Robert E. George purchased from Wray-Dickinson Company on April 20, 1937, a Ford Tudor automobile for a consideration of $1059.69. He paid $195.69 cash, leaving a balance due of $864, represented by a note payable in twenty-four monthly payments of $36 each. The note was secured by a chattel mortgage on the automobile. Motors Securities Company, Incorporated, purchased the note, which was endorsed by Wray-Dickinson Company with recourse. Thereafter Aetna Insurance Company, defendant herein, issued a certificate of insurance to Motors Securities Company, Inc., and Robert E. George as their interest may appear, insuring the automobile against certain perils, including fire.
On January 11, 1938, Robert E. George sold the car to H.R. Jones, who expressly assumed the mortgage obligation and an endorsement of change of interest was issued by defendant insurer through its duly authorized agent, thereby transferring the interest in the insurance policy of Robert E. George to H.R. Jones. The policy of insurance *Page 317 was in full force and effect on March 14, 1938, and the payments on the note had reduced it to $576, which amount remained unpaid. On that date the car was completely destroyed by fire. The holder and owner of the mortgage note, one of the insured under the policy issued by defendant, made repeated demands upon defendant for settlement of its claim, without any success. It then instituted this suit alleging the above facts and that the automobile was at the time it was destroyed well worth the sum of $576, the amount due on the mortgage note. It prayed for judgment in the amount of $576 and an additional sum of $144, being 25% of the principal amount as damages, and for $250 as reasonable attorney's fees.
Defendant admitted issuing the policy of insurance and that it was in effect at the time the car was destroyed by fire. It denied liability thereunder on the alleged grounds that the owner of the car purposely set it afire and allowed it to burn in order to discharge the balance due by him to plaintiff, and with the hope of collecting the insurance over and above the amount due plaintiff. It further alleged, in the alternative, should the Court hold it to be responsible to plaintiff, that plaintiff was required as a condition precedent to the institution of this suit, to transfer to defendant the note executed in part payment of the purchase price of the automobile and assumed by H.R. Jones, together with any securities connected therewith, and that plaintiff has refused and neglected to do so and in addition thereto has made no offer to minimize its loss by enforcing the collection of the note.
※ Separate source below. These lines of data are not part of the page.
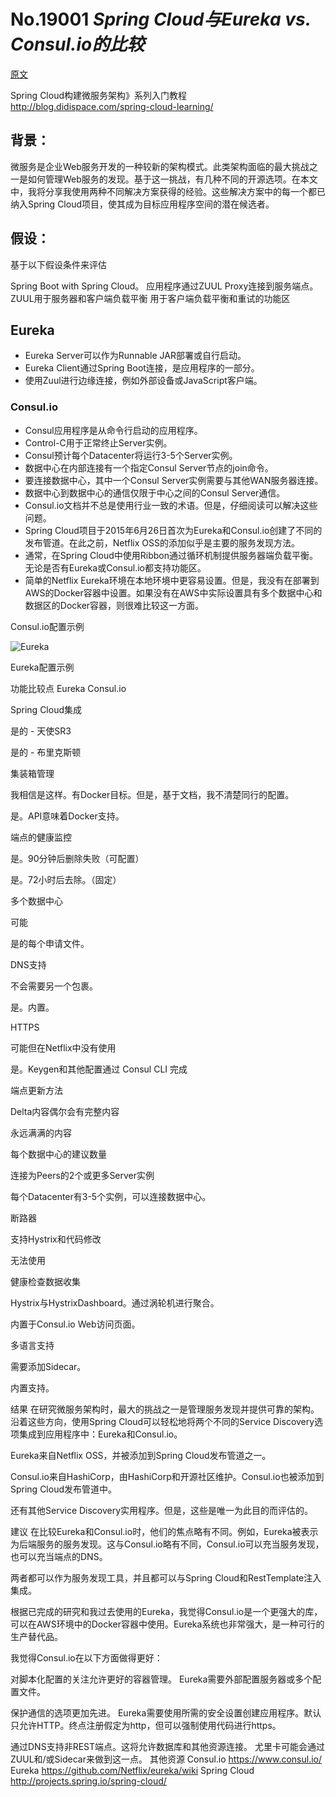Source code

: 
# No.19001 *Spring Cloud与Eureka vs. Consul.io的比较*
 
 [原文](https://www.nvisia.com/insights/comparison-of-spring-cloud-with-eureka-vs.-consul)

 

 Spring Cloud构建微服务架构》系列入门教程
 http://blog.didispace.com/spring-cloud-learning/


## **背景：**

微服务是企业Web服务开发的一种较新的架构模式。此类架构面临的最大挑战之一是如何管理Web服务的发现。基于这一挑战，有几种不同的开源选项。在本文中，我将分享我使用两种不同解决方案获得的经验。这些解决方案中的每一个都已纳入Spring Cloud项目，使其成为目标应用程序空间的潜在候选者。

## **假设：**

基于以下假设条件来评估

Spring Boot with Spring Cloud。
应用程序通过ZUUL Proxy连接到服务端点。
ZUUL用于服务器和客户端负载平衡
用于客户端负载平衡和重试的功能区


## **Eureka**

- Eureka Server可以作为Runnable JAR部署或自行启动。
- Eureka Client通过Spring Boot连接，是应用程序的一部分。
- 使用Zuul进行边缘连接，例如外部设备或JavaScript客户端。

### **Consul.io**
- Consul应用程序是从命令行启动的应用程序。
- Control-C用于正常终止Server实例。
- Consul预计每个Datacenter将运行3-5个Server实例。
- 数据中心在内部连接有一个指定Consul Server节点的join命令。
- 要连接数据中心，其中一个Consul Server实例需要与其他WAN服务器连接。
- 数据中心到数据中心的通信仅限于中心之间的Consul Server通信。
- Consul.io文档并不总是使用行业一致的术语。但是，仔细阅读可以解决这些问题。
- Spring Cloud项目于2015年6月26日首次为Eureka和Consul.io创建了不同的发布管道。在此之前，Netflix OSS的添加似乎是主要的服务发现方法。
- 通常，在Spring Cloud中使用Ribbon通过循环机制提供服务器端负载平衡。无论是否有Eureka或Consul.io都支持功能区。
- 简单的Netflix Eureka环境在本地环境中更容易设置。但是，我没有在部署到AWS的Docker容器中设置。如果没有在AWS中实际设置具有多个数据中心和数据区的Docker容器，则很难比较这一方面。


Consul.io配置示例

![Eureka](https://davidsche.github.io/blopgs/images/eureka.jpg)




Eureka配置示例


功能比较点 Eureka   Consul.io

Spring Cloud集成

是的 - 天使SR3

是的 - 布里克斯顿

集装箱管理

我相信是这样。有Docker目标。但是，基于文档，我不清楚同行的配置。

是。API意味着Docker支持。

端点的健康监控

是。90分钟后删除失败（可配置）

是。72小时后去除。（固定）

多个数据中心

可能

是的每个申请文件。

DNS支持

不会需要另一个包裹。

是。内置。

HTTPS

可能但在Netflix中没有使用

是。Keygen和其他配置通过 Consul CLI 完成

端点更新方法

Delta内容偶尔会有完整内容

永远满满的内容

每个数据中心的建议数量

连接为Peers的2个或更多Server实例

每个Datacenter有3-5个实例，可以连接数据中心。

断路器

支持Hystrix和代码修改

无法使用

健康检查数据收集

Hystrix与HystrixDashboard。通过涡轮机进行聚合。

内置于Consul.io Web访问页面。

多语言支持

需要添加Sidecar。

内置支持。



结果
在研究微服务架构时，最大的挑战之一是管理服务发现并提供可靠的架构。沿着这些方向，使用Spring Cloud可以轻松地将两个不同的Service Discovery选项集成到应用程序中：Eureka和Consul.io。

Eureka来自Netflix OSS，并被添加到Spring Cloud发布管道之一。

Consul.io来自HashiCorp，由HashiCorp和开源社区维护。Consul.io也被添加到Spring Cloud发布管道中。

还有其他Service Discovery实用程序。但是，这些是唯一为此目的而评估的。

建议
在比较Eureka和Consul.io时，他们的焦点略有不同。例如，Eureka被表示为后端服务的服务发现。这与Consul.io略有不同，Consul.io可以充当服务发现，也可以充当端点的DNS。

两者都可以作为服务发现工具，并且都可以与Spring Cloud和RestTemplate注入集成。

根据已完成的研究和我过去使用的Eureka，我觉得Consul.io是一个更强大的库，可以在AWS环境中的Docker容器中使用。Eureka系统也非常强大，是一种可行的生产替代品。 

我觉得Consul.io在以下方面做得更好：

对脚本化配置的关注允许更好的容器管理。
Eureka需要外部配置服务器或多个配置文件。

保护通信的选项更加先进。
Eureka需要使用所需的安全设置创建应用程序。默认只允许HTTP。终点注册假定为http，但可以强制使用代码进行https。

通过DNS支持非REST端点。这将允许数据库和其他资源连接。
尤里卡可能会通过ZUUL和/或Sidecar来做到这一点。
其他资源
Consul.io  https://www.consul.io/
Eureka   https://github.com/Netflix/eureka/wiki
Spring Cloud  http://projects.spring.io/spring-cloud/



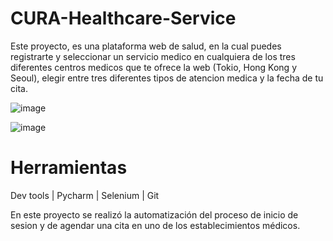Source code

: # CURA-Healthcare-Service
Este proyecto, es una plataforma web de salud, en la cual puedes registrarte y seleccionar un servicio medico en cualquiera de los tres diferentes centros medicos que te ofrece la web (Tokio, Hong Kong y Seoul), elegir entre tres diferentes tipos de atencion medica y la fecha de tu cita.

![image](https://github.com/user-attachments/assets/e80d71dc-82ba-4fcb-96de-ce8a192ce934)

![image](https://github.com/user-attachments/assets/bd1b1e2f-ba4e-4ea3-aad6-bea91cb6216f)

# Herramientas

Dev tools | Pycharm | Selenium | Git

En este proyecto se realizó la automatización del proceso de inicio de sesion y de agendar una cita en uno de los establecimientos médicos.
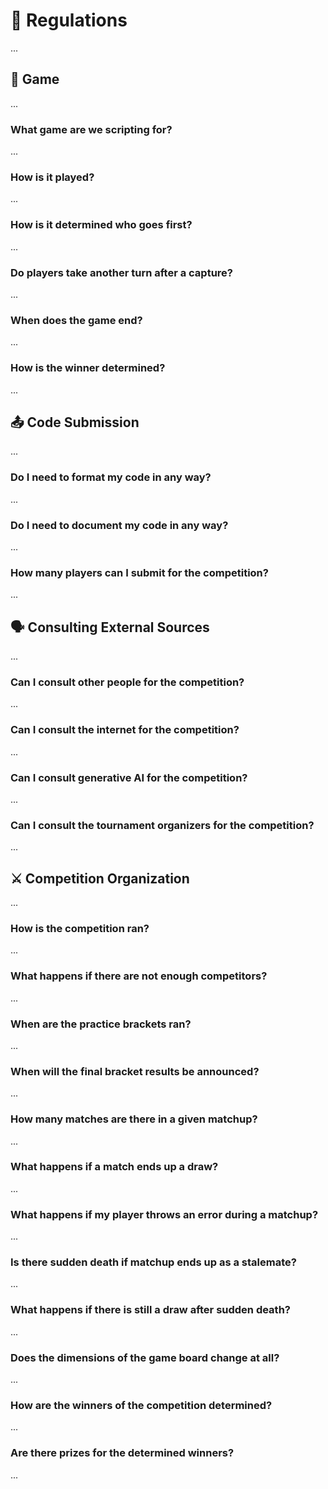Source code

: # 🚫 Regulations

...

## :game_die: Game

...

### What game are we scripting for?

...

### How is it played?

...

### How is it determined who goes first?

...

### Do players take another turn after a capture?

...

### When does the game end?

...

### How is the winner determined?

...

## :outbox_tray: Code Submission

...

### Do I need to format my code in any way?

...

### Do I need to document my code in any way?

...

### How many players can I submit for the competition?

...

## :speaking_head: Consulting External Sources

...

### Can I consult other people for the competition?

...

### Can I consult the internet for the competition?

...

### Can I consult generative AI for the competition?

...

### Can I consult the tournament organizers for the competition?

...

## :crossed_swords: Competition Organization

...

### How is the competition ran?

...

### What happens if there are not enough competitors?

...

### When are the practice brackets ran?

...

### When will the final bracket results be announced?

...

### How many matches are there in a given matchup?

...

### What happens if a match ends up a draw?

...

### What happens if my player throws an error during a matchup?

...

### Is there sudden death if matchup ends up as a stalemate?

...

### What happens if there is still a draw after sudden death?

...

### Does the dimensions of the game board change at all?

...

### How are the winners of the competition determined?

...

### Are there prizes for the determined winners?

...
Prior to filing its answer, defendant filed an exception of no cause of action. It also filed a plea of nonjoinder which it undoubtedly has abandoned, and finally filed a plea of estoppel, based upon the above allegations made in answer. All exceptions and pleas were overruled below and the lower Court awarded judgment for plaintiff in the sum of $576 and $144 as damages, and $75 as attorney's fees. Defendant is now prosecuting this appeal and in this Court has filed a plea of peremption. It alleged plaintiff's cause of action has perempted for the following reasons:
(1) That plaintiff's suit is based on an existing, actual, enforceable and collectible indebtedness, secured by chattel mortgage on an automobile destroyed by fire, which fire occurred on March 14, 1938, and that such an actual and enforceable obligation is a pre-requisite to said cause of action; and
(2) That the note held by plaintiff and offered as the basis of this suit prescribed and became unenforceable on the 20th of December, 1942, which was before judgment was rendered and signed herein.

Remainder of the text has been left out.